Après Liège, Anvers et Gant, avoir pignon sur rue à Charleroi, à un endroit accessible, permettra à l'association de mettre plusieurs jeunes en relation avec un mentor, tout en ayant un local pour les rencontres, avec des PC, ainsi que des gens à disposition "pour toute question ou toute aide qui serait nécessaire."

Pour trouver des jeunes, c'est assez facile: il y a des CPAS, des associations de terrain, des organismes publics ou privés. L'inscription peut aussi se faire manuellement sur www.duoforajob.be. C'est pour trouver des mentors qu'il faut un peu plus d'huile de coude, même si Duo for a Job s'appuie sur un réseau de partenaires assez solide.

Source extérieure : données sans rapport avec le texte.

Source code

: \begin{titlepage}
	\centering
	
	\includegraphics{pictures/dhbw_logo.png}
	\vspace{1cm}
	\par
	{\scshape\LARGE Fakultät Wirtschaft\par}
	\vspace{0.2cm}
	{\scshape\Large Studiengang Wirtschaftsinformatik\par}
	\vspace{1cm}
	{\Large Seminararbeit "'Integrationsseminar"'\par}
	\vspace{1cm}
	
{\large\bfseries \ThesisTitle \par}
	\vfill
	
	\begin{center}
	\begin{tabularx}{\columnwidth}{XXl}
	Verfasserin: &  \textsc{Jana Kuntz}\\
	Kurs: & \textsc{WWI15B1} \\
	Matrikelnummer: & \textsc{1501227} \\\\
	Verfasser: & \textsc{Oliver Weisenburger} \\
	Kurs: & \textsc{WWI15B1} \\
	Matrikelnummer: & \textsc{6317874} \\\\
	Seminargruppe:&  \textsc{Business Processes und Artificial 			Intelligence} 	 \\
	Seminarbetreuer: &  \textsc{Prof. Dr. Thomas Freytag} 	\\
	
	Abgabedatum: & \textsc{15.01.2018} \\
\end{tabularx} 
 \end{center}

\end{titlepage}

C'est la raison pour laquelle une session d'information "mentors" sera organisée le 20 avril prochain, de 14 à 15h30, au CRIC de Charleroi, rue Hanoteau 23 (6060 Gilly). "Il y a deux conditions pour devenir mentor: être âgé de plus de 50 ans et avoir quelques heures par semaine à consacrer à la recherche d'emploi du jeune. On matche un jeune et un mentor après les avoir chacun rencontré individuellement, dans la grande majorité des cas ça fonctionne très bien dès la première rencontre. Pour que le mentor ne soit pas perdu, on le forme pendant plusieurs jours à l'insertion socio professionnelle, la recherche d'emploi, les outils disponibles, les bonnes adresses, etc. Parce que même s'ils ont l'expérience pour aider, ils n'ont parfois plus cherché d'emploi depuis 20 ans, pour certains. Chaque duo s'engage alors à travailler ensemble, pour une durée de six mois. Parfois ça va plus vite, parfois ça prend du temps. L'objectif est que chacun s'accorde à l'autre: parfois c'est plié en quelques rendez-vous, parfois c'est une recherche longue et difficile, parfois c'est aussi accompagner un jeune pendant ses premières semaines de travail pour répondre à ses interrogations ou inquiétudes, parfois c'est l'aider à chercher mieux pendant qu'il fait un job alimentaire. C'est une formule très personnalisée, pour arriver au meilleur résultat possible."